Development of latex rubber. Lighter, softer, and more pliable then vulcanised rubber, latex revolutionised contraception, allowing production of better condoms and diaphragms. It also led to the development of latex sex toys.
1948 – Debut of the Polaroid-Land camera and the birth of amateur erotic photography. The Polaroid produced black-and-white photographs in just one minute without a third-party developer and allowed anyone to become an erotic photographer.
1952 – AMA declares that hysteria is not really an ailment. Since the vibrator would no longer used as a medical device, it had be acknowledged for its real purpose.
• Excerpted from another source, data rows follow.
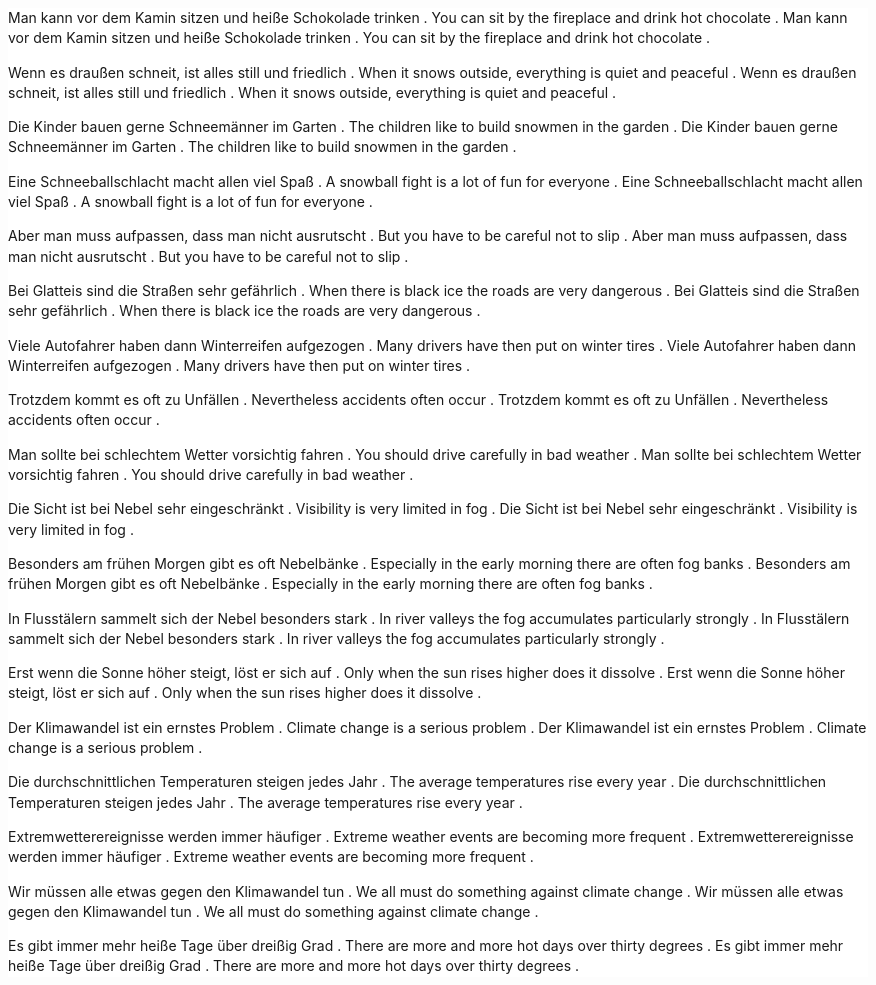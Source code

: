 Man kann vor dem Kamin sitzen und heiße Schokolade trinken . You can sit by the fireplace and drink hot chocolate . Man kann vor dem Kamin sitzen und heiße Schokolade trinken . You can sit by the fireplace and drink hot chocolate .

Wenn es draußen schneit, ist alles still und friedlich . When it snows outside, everything is quiet and peaceful . Wenn es draußen schneit, ist alles still und friedlich . When it snows outside, everything is quiet and peaceful .

Die Kinder bauen gerne Schneemänner im Garten . The children like to build snowmen in the garden . Die Kinder bauen gerne Schneemänner im Garten . The children like to build snowmen in the garden .

Eine Schneeballschlacht macht allen viel Spaß . A snowball fight is a lot of fun for everyone . Eine Schneeballschlacht macht allen viel Spaß . A snowball fight is a lot of fun for everyone .

Aber man muss aufpassen, dass man nicht ausrutscht . But you have to be careful not to slip . Aber man muss aufpassen, dass man nicht ausrutscht . But you have to be careful not to slip .

Bei Glatteis sind die Straßen sehr gefährlich . When there is black ice the roads are very dangerous . Bei Glatteis sind die Straßen sehr gefährlich . When there is black ice the roads are very dangerous .

Viele Autofahrer haben dann Winterreifen aufgezogen . Many drivers have then put on winter tires . Viele Autofahrer haben dann Winterreifen aufgezogen . Many drivers have then put on winter tires .

Trotzdem kommt es oft zu Unfällen . Nevertheless accidents often occur . Trotzdem kommt es oft zu Unfällen . Nevertheless accidents often occur .

Man sollte bei schlechtem Wetter vorsichtig fahren . You should drive carefully in bad weather . Man sollte bei schlechtem Wetter vorsichtig fahren . You should drive carefully in bad weather .

Die Sicht ist bei Nebel sehr eingeschränkt . Visibility is very limited in fog . Die Sicht ist bei Nebel sehr eingeschränkt . Visibility is very limited in fog .

Besonders am frühen Morgen gibt es oft Nebelbänke . Especially in the early morning there are often fog banks . Besonders am frühen Morgen gibt es oft Nebelbänke . Especially in the early morning there are often fog banks .

In Flusstälern sammelt sich der Nebel besonders stark . In river valleys the fog accumulates particularly strongly . In Flusstälern sammelt sich der Nebel besonders stark . In river valleys the fog accumulates particularly strongly .

Erst wenn die Sonne höher steigt, löst er sich auf . Only when the sun rises higher does it dissolve . Erst wenn die Sonne höher steigt, löst er sich auf . Only when the sun rises higher does it dissolve .

Der Klimawandel ist ein ernstes Problem . Climate change is a serious problem . Der Klimawandel ist ein ernstes Problem . Climate change is a serious problem .

Die durchschnittlichen Temperaturen steigen jedes Jahr . The average temperatures rise every year . Die durchschnittlichen Temperaturen steigen jedes Jahr . The average temperatures rise every year .

Extremwetterereignisse werden immer häufiger . Extreme weather events are becoming more frequent . Extremwetterereignisse werden immer häufiger . Extreme weather events are becoming more frequent .

Wir müssen alle etwas gegen den Klimawandel tun . We all must do something against climate change . Wir müssen alle etwas gegen den Klimawandel tun . We all must do something against climate change .

Es gibt immer mehr heiße Tage über dreißig Grad . There are more and more hot days over thirty degrees . Es gibt immer mehr heiße Tage über dreißig Grad . There are more and more hot days over thirty degrees .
1953 – Debut of Playboy magazine. Although it was attacked as “pornography,” the early issues were extremely tame by today’s standards. It did, however, pave the way for X-rated media as we know it today.
1965 – Re-emergence of the vibrator. You just can’t keep a good sex toy down. ;P
1970 – Debut of the waterbed. Inventor Charles P. Hall designed it for sleep comfort, but waterbeds quickly came to be considered sex enhancing. Hugh Hefner installed one in his bedroom at the Playboy mansion. Many hotels added them to their honeymoon suites.
The late 1970’s – Debut of the home video camera. Forget Polaroids; with a camcorder, anyone could produce porn videos in the privacy of their own home.
Late 1990’s – Alabama follows Georgia’s lead and implements a law outlawing sex toys punishable by heavy fines and even jail time. Within a few years the law was overturned, despite the state’s argument that women do not have a “fundamental or constitutional right” to items used for sexual pleasure.
1998 – The Rabbit vibrator makes an appearance on HBO’s multi-award winning show, “Sex and the City” as the once timid character Charlotte’s new best friend. After the episode aired, demand for the toy skyrocketed.